◆ **WHAT TO WORK ON**:
Every line of the listing should be transcribed exactly, with nothing left out.

***** THE DATA

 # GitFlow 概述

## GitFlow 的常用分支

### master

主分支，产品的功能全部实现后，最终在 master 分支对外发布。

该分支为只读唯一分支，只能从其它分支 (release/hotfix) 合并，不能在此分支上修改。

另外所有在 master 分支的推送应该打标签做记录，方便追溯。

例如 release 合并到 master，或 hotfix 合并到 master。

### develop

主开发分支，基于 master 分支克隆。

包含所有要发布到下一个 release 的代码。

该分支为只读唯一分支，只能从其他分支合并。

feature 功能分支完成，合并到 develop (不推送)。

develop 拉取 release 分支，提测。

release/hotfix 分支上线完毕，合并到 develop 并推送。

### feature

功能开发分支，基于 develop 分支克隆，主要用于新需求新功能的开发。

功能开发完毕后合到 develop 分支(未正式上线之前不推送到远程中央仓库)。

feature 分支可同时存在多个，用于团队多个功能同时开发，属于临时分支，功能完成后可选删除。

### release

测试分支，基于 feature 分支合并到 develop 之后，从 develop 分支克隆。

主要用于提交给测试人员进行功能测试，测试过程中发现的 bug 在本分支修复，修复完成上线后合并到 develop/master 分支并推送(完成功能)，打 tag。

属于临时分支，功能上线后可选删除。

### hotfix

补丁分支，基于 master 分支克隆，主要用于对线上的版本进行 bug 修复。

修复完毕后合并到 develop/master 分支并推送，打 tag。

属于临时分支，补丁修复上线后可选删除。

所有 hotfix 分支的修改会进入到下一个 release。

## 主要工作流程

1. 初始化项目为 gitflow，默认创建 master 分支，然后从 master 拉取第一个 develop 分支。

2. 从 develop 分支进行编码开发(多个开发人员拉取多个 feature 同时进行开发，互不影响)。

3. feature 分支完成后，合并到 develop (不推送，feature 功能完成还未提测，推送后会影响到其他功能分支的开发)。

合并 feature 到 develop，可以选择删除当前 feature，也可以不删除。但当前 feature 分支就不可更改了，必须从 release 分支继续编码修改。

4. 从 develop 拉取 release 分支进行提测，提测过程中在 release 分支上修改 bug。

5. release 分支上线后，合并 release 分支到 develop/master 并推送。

**********

◆ **TASK RESPONSE**:
 # GitFlow 概述

## GitFlow 的常用分支

### master

主分支，产品的功能全部实现后，最终在 master 分支对外发布。

该分支为只读唯一分支，只能从其它分支 (release/hotfix) 合并，不能在此分支上修改。

另外所有在 master 分支的推送应该打标签做记录，方便追溯。

例如 release 合并到 master，或 hotfix 合并到 master。

### develop

主开发分支，基于 master 分支克隆。

包含所有要发布到下一个 release 的代码。

该分支为只读唯一分支，只能从其他分支合并。

feature 功能分支完成，合并到 develop (不推送)。

develop 拉取 release 分支，提测。

release/hotfix 分支上线完毕，合并到 develop 并推送。

### feature

功能开发分支，基于 develop 分支克隆，主要用于新需求新功能的开发。

功能开发完毕后合到 develop 分支(未正式上线之前不推送到远程中央仓库)。

feature 分支可同时存在多个，用于团队多个功能同时开发，属于临时分支，功能完成后可选删除。

### release

测试分支，基于 feature 分支合并到 develop 之后，从 develop 分支克隆。

主要用于提交给测试人员进行功能测试，测试过程中发现的 bug 在本分支修复，修复完成上线后合并到 develop/master 分支并推送(完成功能)，打 tag。

属于临时分支，功能上线后可选删除。

### hotfix

补丁分支，基于 master 分支克隆，主要用于对线上的版本进行 bug 修复。

修复完毕后合并到 develop/master 分支并推送，打 tag。

属于临时分支，补丁修复上线后可选删除。

所有 hotfix 分支的修改会进入到下一个 release。

## 主要工作流程

1. 初始化项目为 gitflow，默认创建 master 分支，然后从 master 拉取第一个 develop 分支。

2. 从 develop 分支进行编码开发(多个开发人员拉取多个 feature 同时进行开发，互不影响)。

3. feature 分支完成后，合并到 develop (不推送，feature 功能完成还未提测，推送后会影响到其他功能分支的开发)。

合并 feature 到 develop，可以选择删除当前 feature，也可以不删除。但当前 feature 分支就不可更改了，必须从 release 分支继续编码修改。

4. 从 develop 拉取 release 分支进行提测，提测过程中在 release 分支上修改 bug。

5. release 分支上线后，合并 release 分支到 develop/master 并推送。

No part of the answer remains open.